The gentleman is R.L.S.; the volume relates to Benjamin Franklin, on whom he meditates one of his charming essays.
He descends Powell, crosses Market, and descends in Sixth on a Branch of the original Pine Street Coffee House, no less; I believe he would be capable of going to the original itself, if he could only find it.
In the Branch he seats himself at a table covered with waxcloth, and a pampered menial, of High-Dutch extraction and, indeed, as yet only partially extracted, lays before him a cup of coffee, a roll and a pat of butter, all, to quote the deity, very good.
A while ago, and R.L.S. used to find the supply of butter insufficient; but he has now learned the art to exactitude, and butter and roll expire at the same moment. For this refection he pays ten cents, or five pence sterling (0 pounds, 0s. 5d.).
Half an hour later, the inhabitants of Bush Street observe the same slender gentleman armed, like George Washington, with his little hatchet, splitting, kindling and breaking coal for his fire. He does this quasi-publicly upon the window-sill; but this is not to be attributed to any love of notoriety, though he is indeed vain of his prowess with the hatchet (which he persists in calling an axe), and daily surprised at the perpetuation of his fingers. The reason is this: that the sill is a strong, supporting beam, and that blows of the same emphasis in other parts of his room might knock the entire shanty into hell.
Thenceforth, for from three to four hours, he is engaged darkly with an inkbottle.
Yet he is not blacking his boots, for the only pair that he possesses are innocent of lustre and wear the natural hue of the material turned up with caked and venerable slush.
The youngest child of his landlady remarks several times a day, as this strange occupant enters or quits the house, ‘Dere’s de author.’ Can it be that this bright-haired innocent has found the true clue to the mystery? The being in question is, at least, poor enough to belong to that honourable craft.His next appearance is at the restaurant of one Donadieu, in Bush Street, between Dupont and Kearney, where a copious meal, half a bottle of wine, coffee and brandy may be procured for the sum of four bits, alias fifty cents., 0 pounds, 2s. 2d. sterling.
The wine is put down in a whole bottleful, and it is strange and painful to observe the greed with which the gentleman in question seeks to secure the last drop of his allotted half, and the scrupulousness with which he seeks to avoid taking the first drop of the other. This is partly explained by the fact that if he were to go over the mark – bang would go a tenpence.

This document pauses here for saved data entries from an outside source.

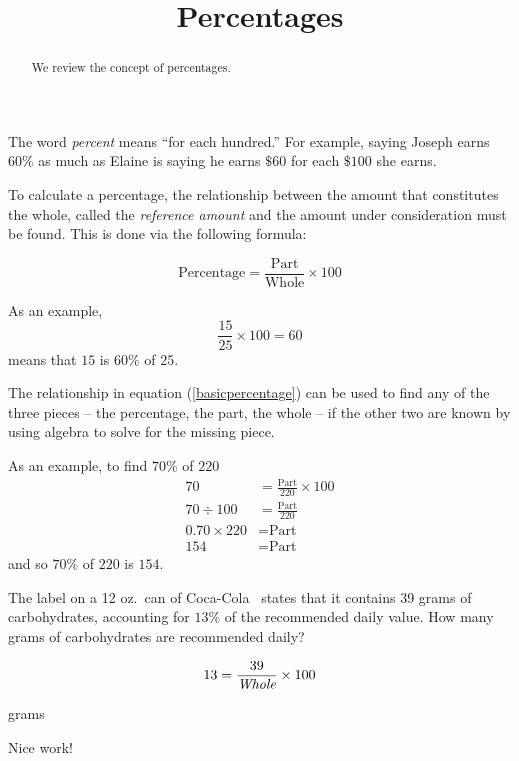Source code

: \documentclass{ximera}
\title{Percentages}
\begin{document}
\begin{abstract}
We review the concept of percentages.
\end{abstract}
\maketitle


The word \emph{percent} means ``for each hundred.'' For example, saying Joseph earns $60\%$ as much as Elaine is saying he earns $\$60$ for each $\$100$ she earns.

To calculate a percentage, the relationship between the amount that constitutes the whole, called the \emph{reference amount} and the amount under consideration must be found. This is done via the following formula:

\begin{equation}\label{basicpercentage}
\text{Percentage}=\frac{\text{Part}}{\text{Whole}}\times 100
\end{equation}

As an example,
\begin{equation*}
\frac{15}{25}\times 100=60
\end{equation*}
means that $15$ is $60\%$ of $25$.

The relationship in equation (\ref{basicpercentage}) can be used to find any of the three pieces -- the percentage, the part, the whole -- if the other two are known by using algebra to solve for the missing piece.

As an example, to find $70\%$ of $220$
\begin{align*}
70&=\frac{\text{Part}}{220}\times 100\\
70\div 100 &=\frac{\text{Part}}{220}\\
0.70\times 220 &=\text{Part}\\
154&=\text{Part}
\end{align*}
and so $70\%$ of $220$ is $154$.

\newcommand\customfont[1]{{ #1 }}

\begin{question}
The label on a 12 oz.\ can of \customfont{Coca-Cola}\ states that it contains 39 grams of carbohydrates, accounting for $13\%$ of the recommended daily value. How many grams of carbohydrates are recommended daily?

\begin{solution}
\begin{hint}
\begin{equation*}13=\frac{39}{\emph{\text{Whole}}}\times 100\end{equation*}
\end{hint}
 grams

\begin{comment}
\begin{expression-answer}
function validator(p) {
    if (p == 300)
      return 1;
    if (p <> 300)
      return 0;
  }
\end{expression-answer}
\end{comment}
\end{solution}

Nice work!
\end{question}
\end{document}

He is again armed with a book, but his best friends will learn with pain that he seems at this hour to have deserted the more serious studies of the morning. When last observed, he was studying with apparent zest the exploits of one Rocambole by the late Viscomte Ponson du Terrail. This work, originally of prodigious dimensions, he had cut into liths or thicknesses apparently for convenience of carriage.

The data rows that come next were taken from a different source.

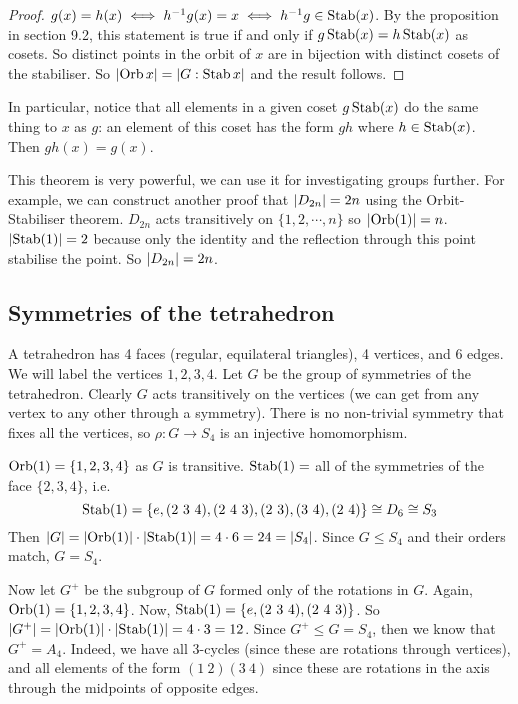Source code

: \begin{proof}
	\(g(x) = h(x) \iff h^{-1}g(x) = x \iff h^{-1}g \in \operatorname{Stab}(x)\).
	By the proposition in section 9.2, this statement is true if and only if
	\(g \operatorname{Stab}(x) = h \operatorname{Stab}(x)\) as cosets.
	So distinct points in the orbit of \(x\) are in bijection with distinct cosets of the stabiliser.
	So \(\abs{\operatorname{Orb} x} = \abs{G : \operatorname{Stab} x}\) and the result follows.
\end{proof}
In particular, notice that all elements in a given coset \(g \operatorname{Stab}(x)\) do the same thing to \(x\) as \(g\): an element of this coset has the form \(gh\) where \(h \in \operatorname{Stab}(x)\).
Then \(gh(x) = g(x)\).

This theorem is very powerful, we can use it for investigating groups further.
For example, we can construct another proof that \(\abs{D_{2n}} = 2n\) using the Orbit-Stabiliser theorem.
\(D_{2n}\) acts transitively on \(\{1, 2, \cdots, n\}\) so \(\abs{\operatorname{Orb}(1)} = n\).
\(\abs{\operatorname{Stab}(1)} = 2\) because only the identity and the reflection through this point stabilise the point.
So \(\abs{D_{2n}} = 2n\).

\subsection{Symmetries of the tetrahedron}
A tetrahedron has 4 faces (regular, equilateral triangles), 4 vertices, and 6 edges.
We will label the vertices \(1, 2, 3, 4\).
Let \(G\) be the group of symmetries of the tetrahedron.
Clearly \(G\) acts transitively on the vertices (we can get from any vertex to any other through a symmetry).
There is no non-trivial symmetry that fixes all the vertices, so \(\rho\colon G \to S_4\) is an injective homomorphism.

\(\operatorname{Orb}(1) = \{ 1, 2, 3, 4 \}\) as \(G\) is transitive.
\(\operatorname{Stab}(1) =\) all of the symmetries of the face \(\{2,3,4\}\), i.e.
\[
	\operatorname{Stab}(1) = \{ e, (2\ 3\ 4), (2\ 4\ 3), (2\ 3), (3\ 4), (2\ 4) \} \cong D_6 \cong S_3
\]
Then \(\abs{G} = \abs{\operatorname{Orb}(1)} \cdot \abs{\operatorname{Stab}(1)} = 4 \cdot 6 = 24 = \abs{S_4}\).
Since \(G \leq S_4\) and their orders match, \(G = S_4\).

Now let \(G^+\) be the subgroup of \(G\) formed only of the rotations in \(G\).
Again, \(\operatorname{Orb}(1) = \{ 1, 2, 3, 4 \}\).
Now, \(\operatorname{Stab}(1) = \{ e, (2\ 3\ 4), (2\ 4\ 3) \}\).
So \(\abs{G^+} = \abs{\operatorname{Orb}(1)} \cdot \abs{\operatorname{Stab}(1)} = 4 \cdot 3 = 12\).
Since \(G^+ \leq G = S_4\), then we know that \(G^+ = A_4\).
Indeed, we have all 3-cycles (since these are rotations through vertices), and all elements of the form \((1\ 2)(3\ 4)\) since these are rotations in the axis through the midpoints of opposite edges.

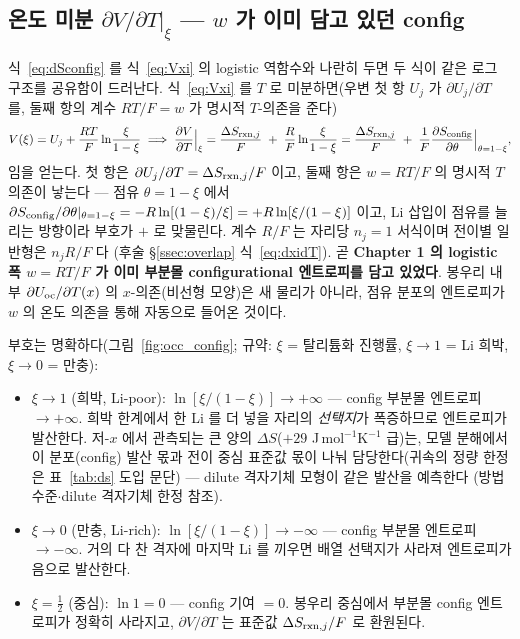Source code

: \subsection{온도 미분 $\partial V/\partial T|_\xi$ --- $w$ 가 이미 담고 있던 config}\label{ssec:dvdt}
식~\eqref{eq:dSconfig} 를 식~\eqref{eq:Vxi} 의 logistic 역함수와 나란히 두면 두 식이 같은 로그 구조를 공유함이
드러난다. 식~\eqref{eq:Vxi} 를 $T$ 로 미분하면(우변 첫 항 $U_j$ 가 $\partial U_j/\partial T$ 를, 둘째 항의
계수 $RT/F=w$ 가 명시적 $T$-의존을 준다)
\begin{equation}
V(\xi)=U_j+\frac{RT}{F}\ln\!\frac{\xi}{1-\xi}
\;\Longrightarrow\;
\frac{\partial V}{\partial T}\Big|_\xi
= \frac{\Delta S_{\rxn,j}}{F}\;+\;\frac{R}{F}\ln\!\frac{\xi}{1-\xi}
= \frac{\Delta S_{\rxn,j}}{F}\;+\;\frac{1}{F}\frac{\partial S_\config}{\partial\theta}\Big|_{\theta=1-\xi},
\label{eq:dVdT_config}
\end{equation}
임을 얻는다. 첫 항은 $\partial U_j/\partial T=\Delta S_{\rxn,j}/F$ 이고, 둘째 항은 $w=RT/F$ 의 명시적 $T$
의존이 낳는다 --- 점유 $\theta=1-\xi$ 에서
$\partial S_\config/\partial\theta|_{\theta=1-\xi}=-R\ln[(1-\xi)/\xi]=+R\ln[\xi/(1-\xi)]$ 이고, Li 삽입이 점유를
늘리는 방향이라 부호가 $+$ 로 맞물린다. 계수 $R/F$ 는 자리당 $n_j{=}1$ 서식이며 전이별 일반형은 $n_jR/F$ 다
(후술 \S\ref{ssec:overlap} 식~\eqref{eq:dxidT}). 곧 \textbf{Chapter 1 의 logistic 폭 $w=RT/F$ 가 이미 부분몰
configurational 엔트로피를 담고 있었다}. 봉우리 내부 $\partial U_\oc/\partial T(x)$ 의 $x$-의존(비선형 모양)은
새 물리가 아니라, 점유 분포의 엔트로피가 $w$ 의 온도 의존을 통해 자동으로 들어온 것이다.

부호는 명확하다(그림~\ref{fig:occ_config}; 규약: $\xi$ = 탈리튬화 진행률, $\xi\to1$ = Li 희박, $\xi\to0$ = 만충):
\begin{itemize}[leftmargin=1.4em,itemsep=1pt]
\item $\xi\to1$ (희박, Li-poor): $\ln[\xi/(1-\xi)]\to+\infty$ --- config 부분몰 엔트로피 $\to+\infty$. 희박
한계에서 한 Li 를 더 넣을 자리의 \emph{선택지}가 폭증하므로 엔트로피가 발산한다. 저-$x$ 에서 관측되는 큰 양의
$\Delta S$($+29$ J\,mol$^{-1}$K$^{-1}$ 급)는, 모델 분해에서 이 분포(config) 발산 몫과 전이 중심 표준값 몫이
나눠 담당한다(귀속의 정량 한정은 표~\ref{tab:ds} 도입 문단) --- dilute 격자기체 모형이 같은 발산을 예측한다
\cite{occupation2019}(방법 수준$\cdot$dilute 격자기체 한정 참조).
\item $\xi\to0$ (만충, Li-rich): $\ln[\xi/(1-\xi)]\to-\infty$ --- config 부분몰 엔트로피 $\to-\infty$. 거의 다 찬
격자에 마지막 Li 를 끼우면 배열 선택지가 사라져 엔트로피가 음으로 발산한다.
\item $\xi=\tfrac12$ (중심): $\ln 1=0$ --- config 기여 $=0$. 봉우리 중심에서 부분몰 config 엔트로피가 정확히
사라지고, $\partial V/\partial T$ 는 표준값 $\Delta S_{\rxn,j}/F$ 로 환원된다.
\end{itemize}

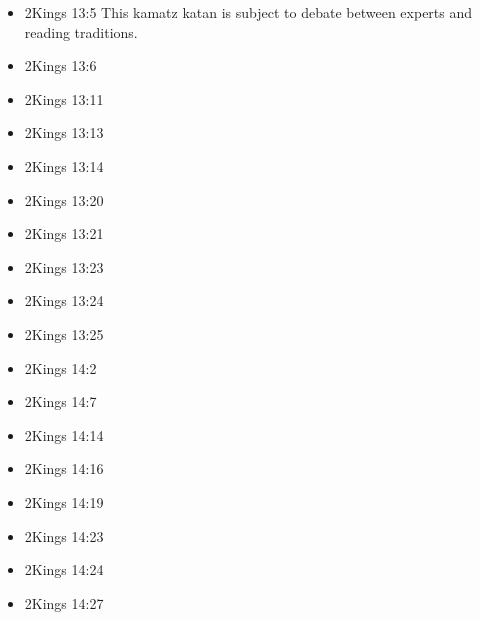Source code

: \documentclass[14pt]{book}
\begin{document}
\begin{multicols}{2}
\begin{itemize}
													\item 2Kings 13:5 This kamatz katan is subject to debate between experts and reading traditions.
													
													\item 2Kings 13:6
													
													\item 2Kings 13:11
													
													\item 2Kings 13:13
													
													\item 2Kings 13:14
													
													\item 2Kings 13:20
													
													\item 2Kings 13:21
													
													\item 2Kings 13:23
													
													\item 2Kings 13:24
													
													\item 2Kings 13:25
													
													\item 2Kings 14:2
													
													\item 2Kings 14:7
													
													\item 2Kings 14:14
													
													\item 2Kings 14:16
													
													\item 2Kings 14:19
													
													\item 2Kings 14:23
													
													\item 2Kings 14:24
													
													\item 2Kings 14:27
													

\end{itemize}
\end{multicols}
\end{document}
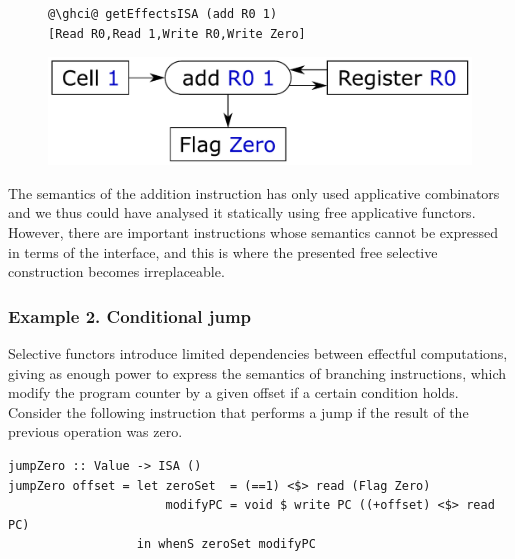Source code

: \vspace{-1mm}
\begin{figure}[!h]
\begin{minipage}{0.53\textwidth}
\raggedleft
\begin{verbatim}
@\ghci@ getEffectsISA (add R0 1)
[Read R0,Read 1,Write R0,Write Zero]
\end{verbatim}
 \end{minipage}
 \begin{minipage}{0.44\textwidth}
  \centering
  \includegraphics[scale=0.3]{fig/add.pdf}
 \end{minipage}
\end{figure}
\vspace{-1mm}

\noindent
The semantics of the addition instruction has only used applicative combinators
and we thus could have analysed it statically using free applicative functors.
However, there are important instructions whose semantics cannot be expressed
in terms of the  interface, and this is where the presented
free selective construction becomes irreplaceable.

\subsubsection{Example 2. Conditional jump}

Selective functors introduce limited dependencies between effectful
computations, giving as enough power to express the semantics of branching
instructions, which modify the program counter by a given offset if a certain
condition holds. Consider the following instruction that performs a jump if the
result of the previous operation was zero.

\vspace{1mm}
\begin{verbatim}
jumpZero :: Value -> ISA ()
jumpZero offset = let zeroSet  = (==1) <$> read (Flag Zero)
                      modifyPC = void $ write PC ((+offset) <$> read PC)
                  in whenS zeroSet modifyPC
\end{verbatim}
\vspace{1mm}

Then the being walks, where is not certain […]. But by about half-past four, a light beams from the windows of 608 Bush, and he may be observed sometimes engaged in correspondence, sometimes once again plunged in the mysterious rites of the forenoon.
About six he returns to the Branch Original, where he once more imbrues himself to the worth of fivepence in coffee and roll.
The evening is devoted to writing and reading, and by eleven or half-past darkness closes over this weird and truculent existence.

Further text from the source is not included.